Control Hub applications manage different user requests, such as designing and publishing a pipeline, starting a job, or measuring topology performance. The applications are independent and isolated from each other. They use REST APIs to communicate and cannot access the database data owned by another application. The applications are internal to Control Hub - when you install Control Hub, all of the applications are installed with Control Hub.
Control Hub uses authentication tokens to authenticate each message or request sent by an application. When you install Control Hub, you generate a unique authentication token for each application. The application includes the authentication token when it issues authenticated messages or requests to other applications.
Control Hub applications store data in relational and time series databases. Before you install Control Hub, you must set up the required database instances.
The following image displays the architecture of Control Hub:
Applications
Application | Description |
---|---|
Classification | Not used at this time. |
Connection | Manages connection creation. Manages execution engine requests for connection properties for running pipelines that use connections. |
Dynamic Preview | Supports dynamically generated pipelines. |
Job Runner | Manages job creation and requests to start, stop, and synchronize jobs. |
Messaging | Manages the messages sent between Control Hub, registered Data Collectors, registered Transformers, and Provisioning Agents. |
Notification | Manages and triggers subscriptions that listen for Control Hub events.

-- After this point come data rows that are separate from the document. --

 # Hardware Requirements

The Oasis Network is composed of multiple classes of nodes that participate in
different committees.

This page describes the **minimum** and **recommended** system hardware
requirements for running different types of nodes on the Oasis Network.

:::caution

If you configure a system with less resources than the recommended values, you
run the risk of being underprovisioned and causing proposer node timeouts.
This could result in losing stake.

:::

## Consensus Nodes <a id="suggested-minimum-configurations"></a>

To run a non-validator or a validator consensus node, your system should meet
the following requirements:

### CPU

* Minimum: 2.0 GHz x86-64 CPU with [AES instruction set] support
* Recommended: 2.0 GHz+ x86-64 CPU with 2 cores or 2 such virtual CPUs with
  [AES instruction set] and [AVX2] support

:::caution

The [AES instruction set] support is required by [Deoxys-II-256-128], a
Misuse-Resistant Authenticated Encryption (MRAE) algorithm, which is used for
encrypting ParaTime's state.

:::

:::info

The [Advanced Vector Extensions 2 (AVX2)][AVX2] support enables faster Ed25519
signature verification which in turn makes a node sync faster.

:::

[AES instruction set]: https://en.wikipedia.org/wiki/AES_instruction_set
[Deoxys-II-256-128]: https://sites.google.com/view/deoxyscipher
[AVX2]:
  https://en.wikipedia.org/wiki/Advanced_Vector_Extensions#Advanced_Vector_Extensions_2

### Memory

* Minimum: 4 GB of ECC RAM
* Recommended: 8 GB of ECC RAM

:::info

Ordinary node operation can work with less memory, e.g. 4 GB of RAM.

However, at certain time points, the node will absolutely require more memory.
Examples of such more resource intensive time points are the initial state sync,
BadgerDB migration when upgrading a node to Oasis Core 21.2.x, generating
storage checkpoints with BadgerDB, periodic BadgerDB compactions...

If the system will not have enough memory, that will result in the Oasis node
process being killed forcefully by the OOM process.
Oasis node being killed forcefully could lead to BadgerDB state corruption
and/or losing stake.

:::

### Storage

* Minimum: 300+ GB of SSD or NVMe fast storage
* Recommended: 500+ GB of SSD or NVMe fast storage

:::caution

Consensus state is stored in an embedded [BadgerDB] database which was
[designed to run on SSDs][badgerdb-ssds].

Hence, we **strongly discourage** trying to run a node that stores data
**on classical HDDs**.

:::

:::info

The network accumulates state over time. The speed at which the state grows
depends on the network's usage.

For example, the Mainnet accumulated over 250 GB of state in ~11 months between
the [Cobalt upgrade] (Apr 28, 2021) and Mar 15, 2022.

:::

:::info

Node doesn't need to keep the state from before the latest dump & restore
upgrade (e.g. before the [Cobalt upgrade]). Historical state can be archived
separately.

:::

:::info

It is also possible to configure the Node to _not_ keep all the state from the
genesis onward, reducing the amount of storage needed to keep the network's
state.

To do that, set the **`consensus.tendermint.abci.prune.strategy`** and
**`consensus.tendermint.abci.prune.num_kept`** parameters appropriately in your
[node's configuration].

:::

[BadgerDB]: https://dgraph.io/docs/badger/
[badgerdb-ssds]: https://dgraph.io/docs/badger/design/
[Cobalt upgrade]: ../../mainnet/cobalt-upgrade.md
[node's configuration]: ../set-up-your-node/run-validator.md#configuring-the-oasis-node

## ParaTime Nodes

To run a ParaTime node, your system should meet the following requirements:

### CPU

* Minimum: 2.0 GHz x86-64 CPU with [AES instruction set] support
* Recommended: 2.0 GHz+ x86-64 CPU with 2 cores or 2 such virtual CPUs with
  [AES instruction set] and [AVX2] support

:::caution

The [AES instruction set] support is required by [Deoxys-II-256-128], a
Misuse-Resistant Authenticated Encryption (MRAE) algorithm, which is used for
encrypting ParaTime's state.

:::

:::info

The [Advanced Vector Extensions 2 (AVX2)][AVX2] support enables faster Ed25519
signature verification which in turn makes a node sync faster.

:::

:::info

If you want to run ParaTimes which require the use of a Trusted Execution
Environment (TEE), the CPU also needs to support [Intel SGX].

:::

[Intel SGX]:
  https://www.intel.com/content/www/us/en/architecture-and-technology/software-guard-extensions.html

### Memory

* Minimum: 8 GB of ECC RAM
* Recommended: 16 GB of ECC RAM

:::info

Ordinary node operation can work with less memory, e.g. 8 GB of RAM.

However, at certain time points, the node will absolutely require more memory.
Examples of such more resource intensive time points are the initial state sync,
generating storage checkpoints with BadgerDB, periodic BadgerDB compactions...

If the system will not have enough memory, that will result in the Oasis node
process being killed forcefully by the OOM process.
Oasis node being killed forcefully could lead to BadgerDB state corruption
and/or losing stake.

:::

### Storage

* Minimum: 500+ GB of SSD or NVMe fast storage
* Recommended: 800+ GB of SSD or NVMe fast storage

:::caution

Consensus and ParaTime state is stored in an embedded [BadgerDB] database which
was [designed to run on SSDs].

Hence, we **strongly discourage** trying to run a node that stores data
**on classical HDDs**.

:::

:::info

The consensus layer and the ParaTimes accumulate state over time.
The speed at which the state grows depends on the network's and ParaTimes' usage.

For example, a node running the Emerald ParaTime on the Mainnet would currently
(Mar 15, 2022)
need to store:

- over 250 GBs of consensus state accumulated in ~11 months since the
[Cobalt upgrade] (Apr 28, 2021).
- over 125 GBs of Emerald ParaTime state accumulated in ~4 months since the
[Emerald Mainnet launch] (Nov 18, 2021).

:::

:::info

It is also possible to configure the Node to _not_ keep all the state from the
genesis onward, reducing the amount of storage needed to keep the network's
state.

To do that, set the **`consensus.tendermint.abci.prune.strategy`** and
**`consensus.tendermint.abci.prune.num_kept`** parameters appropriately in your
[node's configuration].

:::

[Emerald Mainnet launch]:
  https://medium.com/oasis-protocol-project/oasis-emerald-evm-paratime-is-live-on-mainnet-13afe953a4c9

Manages the display and acknowledgement of data SLA alerts configured for topologies in Control Hub. Also manages the display of all metric, data, and data drift alerts configured for pipelines. |
Pipeline Store | Manages pipeline designing, publishing, versioning, and history. |
Policy | Not used at this time. |
Provisioning | Manages the automatic provisioning of Data Collectors to a container orchestration framework, such as Kubernetes. Provisioning includes deploying, registering, starting, stopping, and scaling Data Collector containers to work with Control Hub. |
Reporting | Manages data delivery reports - including creating report definitions, generating reports, and displaying generated reports. |
Scheduler | Manages the scheduling of jobs and data delivery reports. |
Security | Ensures the integrity of your data by managing the following
components:
|
SLA | Manages the creation and triggering of data SLA alerts for topologies. |
Time Series | Reads and stores statistics collected by registered execution engines running remote pipeline instances. Displays the statistics as metrics when you monitor jobs and topologies. |
Topology | Manages the creation and history of topologies. |
Databases
- Relational
- Control Hub applications store metadata in a relational database instance. Control Hub currently supports MariaDB, MySQL, or PostgreSQL for the relational database instance.Important: Each application requires a unique database in the relational database instance. Create a database for each application, even if you do not plan to use the functionality offered by that application.
- Time Series
- Control Hub applications store metric data in a time series database instance. Control Hub currently supports InfluxDB for the time series database instance.